Start of MATERIALS PROVIDED
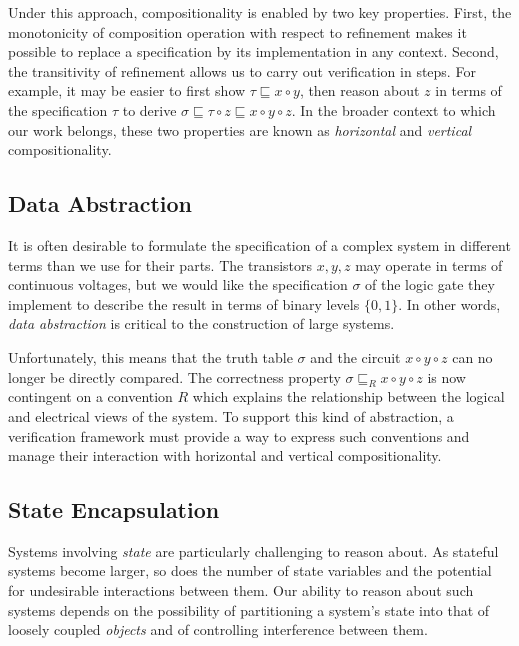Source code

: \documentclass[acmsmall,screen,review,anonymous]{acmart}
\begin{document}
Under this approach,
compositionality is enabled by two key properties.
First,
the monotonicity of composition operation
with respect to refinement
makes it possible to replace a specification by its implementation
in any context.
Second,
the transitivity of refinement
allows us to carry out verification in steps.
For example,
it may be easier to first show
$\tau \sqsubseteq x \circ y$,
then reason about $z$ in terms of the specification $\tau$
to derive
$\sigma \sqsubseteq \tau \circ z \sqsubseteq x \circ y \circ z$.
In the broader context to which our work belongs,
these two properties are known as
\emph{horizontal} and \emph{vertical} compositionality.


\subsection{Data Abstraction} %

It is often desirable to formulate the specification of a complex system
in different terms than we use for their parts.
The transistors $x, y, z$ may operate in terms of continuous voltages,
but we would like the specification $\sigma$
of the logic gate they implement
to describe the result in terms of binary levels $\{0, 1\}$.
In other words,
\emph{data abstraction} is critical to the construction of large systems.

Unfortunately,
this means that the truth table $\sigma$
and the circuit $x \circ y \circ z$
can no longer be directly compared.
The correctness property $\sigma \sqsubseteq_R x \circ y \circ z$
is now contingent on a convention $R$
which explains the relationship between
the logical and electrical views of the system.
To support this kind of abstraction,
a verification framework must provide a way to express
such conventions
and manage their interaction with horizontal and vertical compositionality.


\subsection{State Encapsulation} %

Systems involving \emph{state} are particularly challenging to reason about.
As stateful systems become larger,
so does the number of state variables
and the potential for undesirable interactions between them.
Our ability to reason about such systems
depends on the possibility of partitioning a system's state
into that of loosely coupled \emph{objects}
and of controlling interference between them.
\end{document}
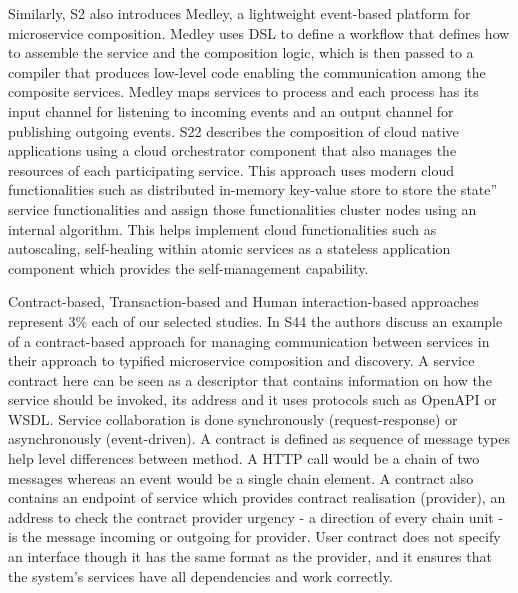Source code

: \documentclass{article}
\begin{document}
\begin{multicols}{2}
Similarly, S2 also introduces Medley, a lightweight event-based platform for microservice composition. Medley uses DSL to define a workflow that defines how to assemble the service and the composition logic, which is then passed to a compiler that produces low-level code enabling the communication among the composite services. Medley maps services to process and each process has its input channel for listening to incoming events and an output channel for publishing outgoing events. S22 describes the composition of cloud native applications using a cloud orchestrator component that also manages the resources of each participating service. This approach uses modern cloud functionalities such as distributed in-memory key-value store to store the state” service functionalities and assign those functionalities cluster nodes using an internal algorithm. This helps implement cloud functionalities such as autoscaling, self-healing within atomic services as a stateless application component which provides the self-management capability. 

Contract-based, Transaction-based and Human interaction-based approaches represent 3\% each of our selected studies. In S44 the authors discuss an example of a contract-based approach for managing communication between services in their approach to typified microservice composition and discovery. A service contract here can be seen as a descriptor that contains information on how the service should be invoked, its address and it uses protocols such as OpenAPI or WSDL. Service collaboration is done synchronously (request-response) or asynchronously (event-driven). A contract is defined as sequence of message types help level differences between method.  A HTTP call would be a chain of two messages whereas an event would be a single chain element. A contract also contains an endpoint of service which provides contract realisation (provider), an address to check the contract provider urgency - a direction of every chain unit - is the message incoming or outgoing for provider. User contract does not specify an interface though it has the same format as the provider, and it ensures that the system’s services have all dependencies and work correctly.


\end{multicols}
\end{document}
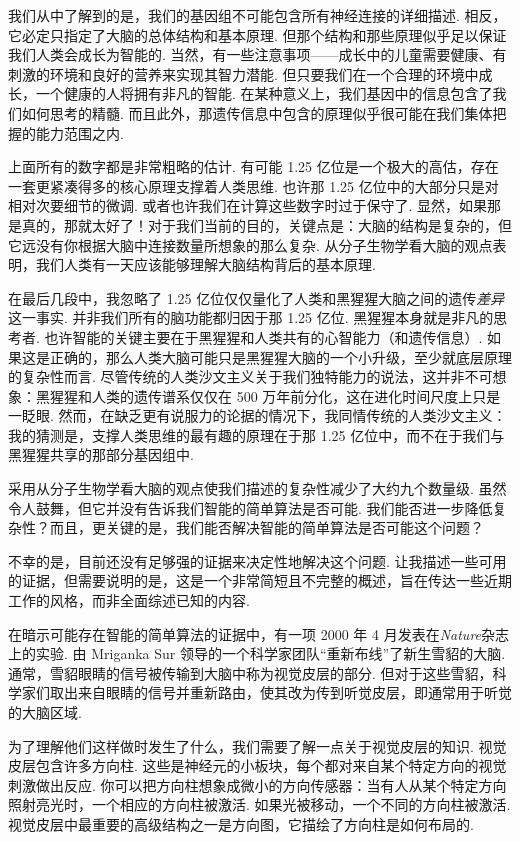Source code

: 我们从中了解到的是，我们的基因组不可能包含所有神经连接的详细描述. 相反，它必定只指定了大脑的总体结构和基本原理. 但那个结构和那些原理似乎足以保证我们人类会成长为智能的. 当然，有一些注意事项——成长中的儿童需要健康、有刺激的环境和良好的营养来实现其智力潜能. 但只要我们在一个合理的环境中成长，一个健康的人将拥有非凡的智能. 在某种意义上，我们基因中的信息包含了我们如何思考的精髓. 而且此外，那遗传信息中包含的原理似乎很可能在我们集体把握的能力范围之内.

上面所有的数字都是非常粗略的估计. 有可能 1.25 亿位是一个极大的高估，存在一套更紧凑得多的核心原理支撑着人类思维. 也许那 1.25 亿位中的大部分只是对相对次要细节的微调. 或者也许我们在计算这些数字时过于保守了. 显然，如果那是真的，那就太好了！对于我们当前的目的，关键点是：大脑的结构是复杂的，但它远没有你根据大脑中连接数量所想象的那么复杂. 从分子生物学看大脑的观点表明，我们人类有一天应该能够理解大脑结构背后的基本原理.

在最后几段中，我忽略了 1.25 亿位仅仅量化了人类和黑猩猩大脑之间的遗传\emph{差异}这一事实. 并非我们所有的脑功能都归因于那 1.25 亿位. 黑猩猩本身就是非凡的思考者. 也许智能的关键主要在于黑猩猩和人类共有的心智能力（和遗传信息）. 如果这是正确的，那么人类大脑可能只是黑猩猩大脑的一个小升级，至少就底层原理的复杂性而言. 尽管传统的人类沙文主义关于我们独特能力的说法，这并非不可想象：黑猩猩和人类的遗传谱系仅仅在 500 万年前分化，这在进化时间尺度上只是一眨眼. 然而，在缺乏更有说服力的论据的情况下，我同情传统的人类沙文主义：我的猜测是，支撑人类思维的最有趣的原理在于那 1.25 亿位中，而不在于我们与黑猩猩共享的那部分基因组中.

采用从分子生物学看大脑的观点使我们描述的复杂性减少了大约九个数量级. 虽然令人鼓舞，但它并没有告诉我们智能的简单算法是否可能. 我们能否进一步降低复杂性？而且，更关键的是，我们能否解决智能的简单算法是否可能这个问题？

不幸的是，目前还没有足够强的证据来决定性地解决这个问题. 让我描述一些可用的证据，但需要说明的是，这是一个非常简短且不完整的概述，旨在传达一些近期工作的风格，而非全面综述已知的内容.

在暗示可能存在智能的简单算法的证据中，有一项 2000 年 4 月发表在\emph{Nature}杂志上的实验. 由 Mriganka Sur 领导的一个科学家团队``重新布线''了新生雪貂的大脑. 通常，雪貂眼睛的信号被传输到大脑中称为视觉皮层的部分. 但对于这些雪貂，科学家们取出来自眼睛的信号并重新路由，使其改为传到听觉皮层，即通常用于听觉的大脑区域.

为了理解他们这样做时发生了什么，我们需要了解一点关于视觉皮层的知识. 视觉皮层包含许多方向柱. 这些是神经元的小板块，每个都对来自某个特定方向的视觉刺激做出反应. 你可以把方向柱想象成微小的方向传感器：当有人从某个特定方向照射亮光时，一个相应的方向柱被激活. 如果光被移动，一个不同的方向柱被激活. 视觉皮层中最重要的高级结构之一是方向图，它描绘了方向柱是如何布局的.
End of MATERIALS PROVIDED
Start of MATERIALS PROVIDED
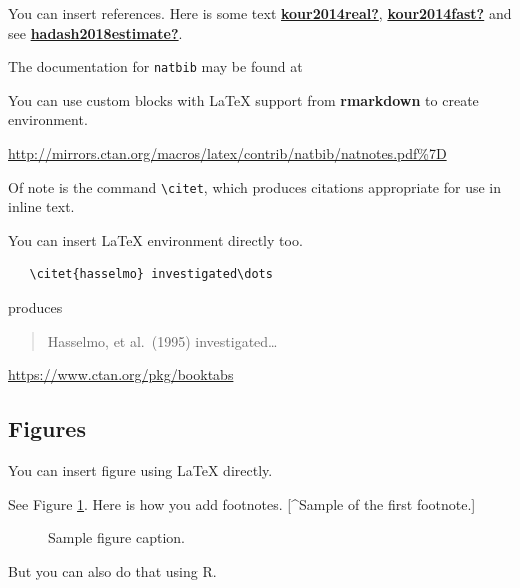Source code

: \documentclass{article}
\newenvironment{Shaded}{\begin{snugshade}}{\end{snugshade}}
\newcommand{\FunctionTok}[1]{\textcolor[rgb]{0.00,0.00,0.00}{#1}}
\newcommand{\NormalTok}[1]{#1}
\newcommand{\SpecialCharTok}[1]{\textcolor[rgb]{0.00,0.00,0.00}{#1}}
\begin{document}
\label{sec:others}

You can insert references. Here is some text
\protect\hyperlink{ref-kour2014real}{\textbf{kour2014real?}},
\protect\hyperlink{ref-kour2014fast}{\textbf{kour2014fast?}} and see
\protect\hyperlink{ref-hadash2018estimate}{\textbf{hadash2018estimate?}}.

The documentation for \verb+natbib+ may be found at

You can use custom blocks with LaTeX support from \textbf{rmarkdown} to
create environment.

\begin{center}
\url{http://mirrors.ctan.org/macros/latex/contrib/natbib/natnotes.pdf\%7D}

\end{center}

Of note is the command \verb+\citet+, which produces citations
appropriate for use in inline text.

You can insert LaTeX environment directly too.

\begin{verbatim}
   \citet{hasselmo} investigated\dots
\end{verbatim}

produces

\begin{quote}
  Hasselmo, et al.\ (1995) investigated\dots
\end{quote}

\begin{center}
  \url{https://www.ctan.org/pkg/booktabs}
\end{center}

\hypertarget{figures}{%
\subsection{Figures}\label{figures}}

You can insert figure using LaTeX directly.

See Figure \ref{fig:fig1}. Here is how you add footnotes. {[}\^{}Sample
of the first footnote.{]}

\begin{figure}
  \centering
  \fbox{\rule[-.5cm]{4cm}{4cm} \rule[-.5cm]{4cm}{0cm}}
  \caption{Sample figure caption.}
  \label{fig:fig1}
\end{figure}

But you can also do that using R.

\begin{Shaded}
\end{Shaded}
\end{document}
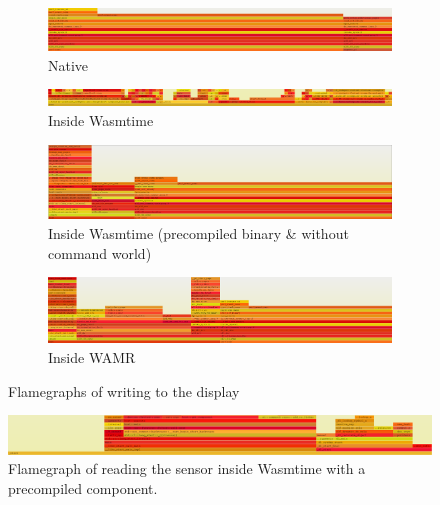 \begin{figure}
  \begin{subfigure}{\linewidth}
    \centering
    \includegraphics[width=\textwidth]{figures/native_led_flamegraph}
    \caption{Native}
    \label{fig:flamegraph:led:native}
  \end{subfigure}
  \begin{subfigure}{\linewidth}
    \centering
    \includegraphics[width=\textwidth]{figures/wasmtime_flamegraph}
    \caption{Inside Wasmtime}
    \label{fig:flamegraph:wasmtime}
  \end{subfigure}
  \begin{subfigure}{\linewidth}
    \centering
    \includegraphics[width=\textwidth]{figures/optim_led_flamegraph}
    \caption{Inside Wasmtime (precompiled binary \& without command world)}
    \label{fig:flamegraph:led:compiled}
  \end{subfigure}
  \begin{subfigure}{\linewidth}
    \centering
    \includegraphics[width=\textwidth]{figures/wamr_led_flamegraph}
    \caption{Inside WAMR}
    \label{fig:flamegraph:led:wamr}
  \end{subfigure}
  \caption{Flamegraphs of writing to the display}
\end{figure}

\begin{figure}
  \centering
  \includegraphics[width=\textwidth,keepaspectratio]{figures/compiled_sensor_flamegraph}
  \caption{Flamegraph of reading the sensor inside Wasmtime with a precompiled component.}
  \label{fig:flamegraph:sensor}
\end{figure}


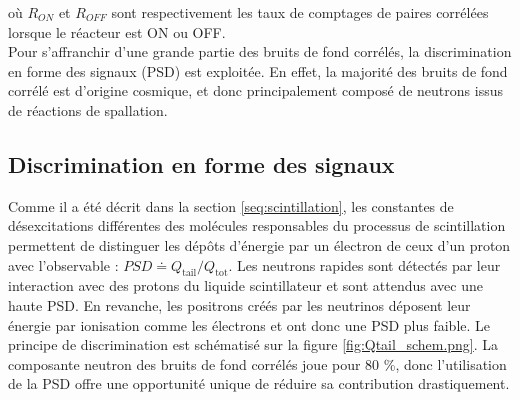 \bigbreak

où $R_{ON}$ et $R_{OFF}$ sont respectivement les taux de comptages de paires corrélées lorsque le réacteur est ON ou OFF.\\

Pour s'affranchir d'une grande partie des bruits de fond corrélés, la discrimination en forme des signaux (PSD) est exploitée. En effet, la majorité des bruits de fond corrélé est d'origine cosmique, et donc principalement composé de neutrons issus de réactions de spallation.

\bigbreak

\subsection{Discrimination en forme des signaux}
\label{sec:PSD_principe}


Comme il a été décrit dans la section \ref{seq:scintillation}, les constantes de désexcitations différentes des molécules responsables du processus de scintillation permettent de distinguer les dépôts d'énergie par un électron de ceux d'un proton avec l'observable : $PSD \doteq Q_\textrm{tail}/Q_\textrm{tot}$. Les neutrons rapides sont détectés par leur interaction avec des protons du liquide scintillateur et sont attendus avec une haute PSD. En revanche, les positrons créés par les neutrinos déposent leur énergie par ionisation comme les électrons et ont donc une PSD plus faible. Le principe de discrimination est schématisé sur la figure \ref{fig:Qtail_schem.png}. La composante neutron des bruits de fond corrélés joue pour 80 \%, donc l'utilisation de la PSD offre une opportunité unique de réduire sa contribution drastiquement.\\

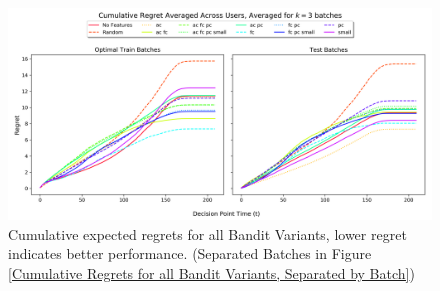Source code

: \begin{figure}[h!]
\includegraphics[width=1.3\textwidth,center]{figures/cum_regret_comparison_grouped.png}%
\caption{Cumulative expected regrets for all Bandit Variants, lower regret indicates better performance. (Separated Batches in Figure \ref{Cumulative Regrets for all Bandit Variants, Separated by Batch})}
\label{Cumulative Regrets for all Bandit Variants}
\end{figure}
End of MATERIALS PROVIDED
PROBLEM DESCRIPTION: An exact, complete copy of the lines above from the one with "In the broader" through the one with "It is often" is the whole answer.

RESPONSE BOX:
In the broader context to which our work belongs,
these two properties are known as
\emph{horizontal} and \emph{vertical} compositionality.


\subsection{Data Abstraction} %

It is often desirable to formulate the specification of a complex system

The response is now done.